+++ SUPPLIED DATA

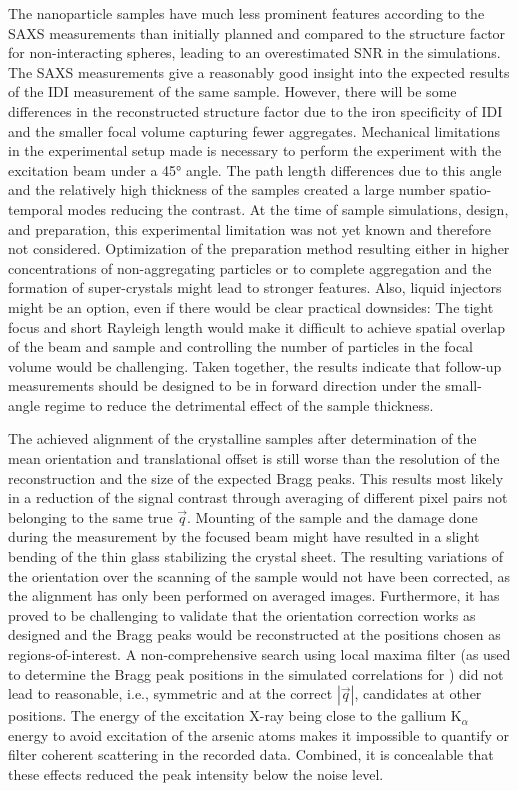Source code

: The nanoparticle samples have much less prominent features according to the SAXS measurements than initially planned and compared to the structure factor for non-interacting spheres, leading to an overestimated SNR in the simulations. The SAXS measurements give a reasonably good insight into the expected results of the IDI measurement of the same sample. However, there will be some differences in the reconstructed structure factor due to the iron specificity of IDI and the smaller focal volume capturing fewer aggregates. Mechanical limitations in the experimental setup made is necessary to perform the experiment with the excitation beam under a 45° angle. The path length differences due to this angle and the relatively high thickness of the samples created a large number spatio-temporal modes reducing the contrast. At the time of sample simulations, design, and preparation, this experimental limitation was not yet known and therefore not considered.
Optimization of the preparation method resulting either in higher concentrations of non-aggregating particles or to complete aggregation and the formation of super-crystals might lead to stronger features. Also, liquid injectors might be an option, even if there would be clear practical downsides: The tight focus and short Rayleigh length would make it difficult to achieve spatial overlap of the beam and sample and controlling the number of particles in the focal volume would be challenging. Taken together, the results indicate that follow-up measurements should be designed to be in forward direction under the small-angle regime to reduce the detrimental effect of the sample thickness.

The achieved alignment of the crystalline samples after determination of the mean orientation and translational offset is still worse than the resolution of the reconstruction and the size of the expected Bragg peaks. This results most likely in a reduction of the signal contrast through averaging of different pixel pairs not belonging to the same true $\vec{q}$. Mounting of the sample and the damage done during the measurement by the focused beam might have resulted in a slight bending of the thin glass stabilizing the crystal sheet. The resulting variations of the orientation over the scanning of the sample would not have been corrected, as the alignment has only been performed on averaged images.  Furthermore, it has proved to be challenging to validate that the orientation correction works as designed and the Bragg peaks would be reconstructed at the positions chosen as regions-of-interest. A non-comprehensive search using local maxima filter (as used to determine the Bragg peak positions in the simulated correlations for ) did not lead to reasonable, i.e., symmetric and at the correct $\left|\vec{q}\right|$, candidates at other positions.
The energy of the excitation X-ray being close to the gallium K$_\alpha$ energy to avoid excitation of the arsenic atoms makes it impossible to quantify or filter coherent scattering in the recorded data. Combined, it is concealable that these effects reduced the peak intensity below the noise level.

++++++

▸ **REQUIREMENT**:
Repeat every entry above word for word, and include no pictures.

▸ **WRITTEN REPLY**:
Source code

: The nanoparticle samples have much less prominent features according to the SAXS measurements than initially planned and compared to the structure factor for non-interacting spheres, leading to an overestimated SNR in the simulations. The SAXS measurements give a reasonably good insight into the expected results of the IDI measurement of the same sample. However, there will be some differences in the reconstructed structure factor due to the iron specificity of IDI and the smaller focal volume capturing fewer aggregates. Mechanical limitations in the experimental setup made is necessary to perform the experiment with the excitation beam under a 45° angle. The path length differences due to this angle and the relatively high thickness of the samples created a large number spatio-temporal modes reducing the contrast. At the time of sample simulations, design, and preparation, this experimental limitation was not yet known and therefore not considered.
Optimization of the preparation method resulting either in higher concentrations of non-aggregating particles or to complete aggregation and the formation of super-crystals might lead to stronger features. Also, liquid injectors might be an option, even if there would be clear practical downsides: The tight focus and short Rayleigh length would make it difficult to achieve spatial overlap of the beam and sample and controlling the number of particles in the focal volume would be challenging. Taken together, the results indicate that follow-up measurements should be designed to be in forward direction under the small-angle regime to reduce the detrimental effect of the sample thickness.

The achieved alignment of the crystalline samples after determination of the mean orientation and translational offset is still worse than the resolution of the reconstruction and the size of the expected Bragg peaks. This results most likely in a reduction of the signal contrast through averaging of different pixel pairs not belonging to the same true $\vec{q}$. Mounting of the sample and the damage done during the measurement by the focused beam might have resulted in a slight bending of the thin glass stabilizing the crystal sheet. The resulting variations of the orientation over the scanning of the sample would not have been corrected, as the alignment has only been performed on averaged images.  Furthermore, it has proved to be challenging to validate that the orientation correction works as designed and the Bragg peaks would be reconstructed at the positions chosen as regions-of-interest. A non-comprehensive search using local maxima filter (as used to determine the Bragg peak positions in the simulated correlations for ) did not lead to reasonable, i.e., symmetric and at the correct $\left|\vec{q}\right|$, candidates at other positions.
The energy of the excitation X-ray being close to the gallium K$_\alpha$ energy to avoid excitation of the arsenic atoms makes it impossible to quantify or filter coherent scattering in the recorded data. Combined, it is concealable that these effects reduced the peak intensity below the noise level.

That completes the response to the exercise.